Word for word, reproduce all of the entries shown below.

[[ EXERCISE MATERIALS, beginning ]]

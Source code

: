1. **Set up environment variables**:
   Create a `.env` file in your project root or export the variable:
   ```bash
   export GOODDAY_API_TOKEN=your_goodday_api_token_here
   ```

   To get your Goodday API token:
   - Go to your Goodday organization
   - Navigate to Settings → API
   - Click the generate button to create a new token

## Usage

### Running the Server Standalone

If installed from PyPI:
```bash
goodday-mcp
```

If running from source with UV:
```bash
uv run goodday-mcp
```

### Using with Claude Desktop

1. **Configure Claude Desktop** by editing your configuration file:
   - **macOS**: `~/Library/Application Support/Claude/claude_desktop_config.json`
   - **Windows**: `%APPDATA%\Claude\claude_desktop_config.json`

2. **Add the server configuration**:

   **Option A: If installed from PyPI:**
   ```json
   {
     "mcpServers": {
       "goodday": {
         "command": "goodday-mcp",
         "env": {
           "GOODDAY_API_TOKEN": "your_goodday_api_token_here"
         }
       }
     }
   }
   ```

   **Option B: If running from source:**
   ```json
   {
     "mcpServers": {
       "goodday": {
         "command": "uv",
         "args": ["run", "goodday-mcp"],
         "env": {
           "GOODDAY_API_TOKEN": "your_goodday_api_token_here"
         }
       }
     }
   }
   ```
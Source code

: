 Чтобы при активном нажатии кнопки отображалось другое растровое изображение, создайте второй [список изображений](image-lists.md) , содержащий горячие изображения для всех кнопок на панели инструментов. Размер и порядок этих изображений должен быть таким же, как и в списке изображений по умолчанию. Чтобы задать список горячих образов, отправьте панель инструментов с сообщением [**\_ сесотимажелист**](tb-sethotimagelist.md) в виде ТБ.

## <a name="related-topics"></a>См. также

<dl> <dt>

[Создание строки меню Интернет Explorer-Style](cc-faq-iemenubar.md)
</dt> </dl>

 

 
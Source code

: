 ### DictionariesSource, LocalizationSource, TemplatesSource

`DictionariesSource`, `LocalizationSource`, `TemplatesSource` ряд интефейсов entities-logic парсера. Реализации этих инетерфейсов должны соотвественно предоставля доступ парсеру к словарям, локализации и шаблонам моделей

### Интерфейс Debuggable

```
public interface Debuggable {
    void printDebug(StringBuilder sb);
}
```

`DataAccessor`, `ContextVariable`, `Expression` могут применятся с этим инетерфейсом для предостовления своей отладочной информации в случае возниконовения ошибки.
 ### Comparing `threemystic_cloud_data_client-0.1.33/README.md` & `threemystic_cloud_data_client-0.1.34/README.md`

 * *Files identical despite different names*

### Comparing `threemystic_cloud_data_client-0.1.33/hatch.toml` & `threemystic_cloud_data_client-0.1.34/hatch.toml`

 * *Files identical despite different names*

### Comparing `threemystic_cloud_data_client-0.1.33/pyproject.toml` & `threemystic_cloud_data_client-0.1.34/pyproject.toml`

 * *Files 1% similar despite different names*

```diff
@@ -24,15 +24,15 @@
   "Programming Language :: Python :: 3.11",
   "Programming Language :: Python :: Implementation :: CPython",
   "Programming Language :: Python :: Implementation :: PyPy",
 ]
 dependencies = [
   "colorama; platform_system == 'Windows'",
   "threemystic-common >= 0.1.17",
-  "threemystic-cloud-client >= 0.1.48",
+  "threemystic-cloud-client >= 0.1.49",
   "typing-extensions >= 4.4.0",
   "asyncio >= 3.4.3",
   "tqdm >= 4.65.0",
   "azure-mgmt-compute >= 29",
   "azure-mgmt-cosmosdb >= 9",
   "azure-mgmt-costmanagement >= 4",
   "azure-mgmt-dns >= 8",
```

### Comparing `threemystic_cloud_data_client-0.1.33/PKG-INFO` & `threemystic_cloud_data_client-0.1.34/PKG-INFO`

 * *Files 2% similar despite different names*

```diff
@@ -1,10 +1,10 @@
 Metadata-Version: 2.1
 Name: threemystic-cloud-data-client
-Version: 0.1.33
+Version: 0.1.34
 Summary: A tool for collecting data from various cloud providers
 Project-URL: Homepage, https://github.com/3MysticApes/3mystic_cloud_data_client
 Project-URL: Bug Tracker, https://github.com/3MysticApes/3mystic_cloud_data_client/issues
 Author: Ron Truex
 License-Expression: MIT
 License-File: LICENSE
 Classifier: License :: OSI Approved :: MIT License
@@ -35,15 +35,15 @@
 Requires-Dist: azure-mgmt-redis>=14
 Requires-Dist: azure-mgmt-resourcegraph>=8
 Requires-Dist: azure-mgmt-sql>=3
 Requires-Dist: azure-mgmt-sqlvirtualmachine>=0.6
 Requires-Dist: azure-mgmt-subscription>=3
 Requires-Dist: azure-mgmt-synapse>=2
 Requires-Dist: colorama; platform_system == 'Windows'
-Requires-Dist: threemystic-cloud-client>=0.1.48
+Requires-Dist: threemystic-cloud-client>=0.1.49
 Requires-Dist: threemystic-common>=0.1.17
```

[[ EXERCISE MATERIALS, end ]]

**SOLUTION TO THE EXERCISE:**
Source code

:1. **Set up environment variables**:
   Create a `.env` file in your project root or export the variable:
   ```bash
   export GOODDAY_API_TOKEN=your_goodday_api_token_here
   ```

   To get your Goodday API token:
   - Go to your Goodday organization
   - Navigate to Settings → API
   - Click the generate button to create a new token

## Usage

### Running the Server Standalone

If installed from PyPI:
```bash
goodday-mcp
```

If running from source with UV:
```bash
uv run goodday-mcp
```

### Using with Claude Desktop

1. **Configure Claude Desktop** by editing your configuration file:
   - **macOS**: `~/Library/Application Support/Claude/claude_desktop_config.json`
   - **Windows**: `%APPDATA%\Claude\claude_desktop_config.json`

2. **Add the server configuration**:

   **Option A: If installed from PyPI:**
   ```json
   {
     "mcpServers": {
       "goodday": {
         "command": "goodday-mcp",
         "env": {
           "GOODDAY_API_TOKEN": "your_goodday_api_token_here"
         }
       }
     }
   }
   ```

   **Option B: If running from source:**
   ```json
   {
     "mcpServers": {
       "goodday": {
         "command": "uv",
         "args": ["run", "goodday-mcp"],
         "env": {
           "GOODDAY_API_TOKEN": "your_goodday_api_token_here"
         }
       }
     }
   }
   ```
Source code

: Чтобы при активном нажатии кнопки отображалось другое растровое изображение, создайте второй [список изображений](image-lists.md) , содержащий горячие изображения для всех кнопок на панели инструментов. Размер и порядок этих изображений должен быть таким же, как и в списке изображений по умолчанию. Чтобы задать список горячих образов, отправьте панель инструментов с сообщением [**\_ сесотимажелист**](tb-sethotimagelist.md) в виде ТБ.

## <a name="related-topics"></a>См. также

<dl> <dt>

[Создание строки меню Интернет Explorer-Style](cc-faq-iemenubar.md)
</dt> </dl>

 

 
Source code

: ### DictionariesSource, LocalizationSource, TemplatesSource

`DictionariesSource`, `LocalizationSource`, `TemplatesSource` ряд интефейсов entities-logic парсера. Реализации этих инетерфейсов должны соотвественно предоставля доступ парсеру к словарям, локализации и шаблонам моделей

### Интерфейс Debuggable

```
public interface Debuggable {
    void printDebug(StringBuilder sb);
}
```

`DataAccessor`, `ContextVariable`, `Expression` могут применятся с этим инетерфейсом для предостовления своей отладочной информации в случае возниконовения ошибки.
 ### Comparing `threemystic_cloud_data_client-0.1.33/README.md` & `threemystic_cloud_data_client-0.1.34/README.md`

 * *Files identical despite different names*

### Comparing `threemystic_cloud_data_client-0.1.33/hatch.toml` & `threemystic_cloud_data_client-0.1.34/hatch.toml`

 * *Files identical despite different names*

### Comparing `threemystic_cloud_data_client-0.1.33/pyproject.toml` & `threemystic_cloud_data_client-0.1.34/pyproject.toml`

 * *Files 1% similar despite different names*

```diff
@@ -24,15 +24,15 @@
   "Programming Language :: Python :: 3.11",
   "Programming Language :: Python :: Implementation :: CPython",
   "Programming Language :: Python :: Implementation :: PyPy",
 ]
 dependencies = [
   "colorama; platform_system == 'Windows'",
   "threemystic-common >= 0.1.17",
-  "threemystic-cloud-client >= 0.1.48",
+  "threemystic-cloud-client >= 0.1.49",
   "typing-extensions >= 4.4.0",
   "asyncio >= 3.4.3",
   "tqdm >= 4.65.0",
   "azure-mgmt-compute >= 29",
   "azure-mgmt-cosmosdb >= 9",
   "azure-mgmt-costmanagement >= 4",
   "azure-mgmt-dns >= 8",
```

### Comparing `threemystic_cloud_data_client-0.1.33/PKG-INFO` & `threemystic_cloud_data_client-0.1.34/PKG-INFO`

 * *Files 2% similar despite different names*

```diff
@@ -1,10 +1,10 @@
 Metadata-Version: 2.1
 Name: threemystic-cloud-data-client
-Version: 0.1.33
+Version: 0.1.34
 Summary: A tool for collecting data from various cloud providers
 Project-URL: Homepage, https://github.com/3MysticApes/3mystic_cloud_data_client
 Project-URL: Bug Tracker, https://github.com/3MysticApes/3mystic_cloud_data_client/issues
 Author: Ron Truex
 License-Expression: MIT
 License-File: LICENSE
 Classifier: License :: OSI Approved :: MIT License
@@ -35,15 +35,15 @@
 Requires-Dist: azure-mgmt-redis>=14
 Requires-Dist: azure-mgmt-resourcegraph>=8
 Requires-Dist: azure-mgmt-sql>=3
 Requires-Dist: azure-mgmt-sqlvirtualmachine>=0.6
 Requires-Dist: azure-mgmt-subscription>=3
 Requires-Dist: azure-mgmt-synapse>=2
 Requires-Dist: colorama; platform_system == 'Windows'
-Requires-Dist: threemystic-cloud-client>=0.1.48
+Requires-Dist: threemystic-cloud-client>=0.1.49
 Requires-Dist: threemystic-common>=0.1.17
```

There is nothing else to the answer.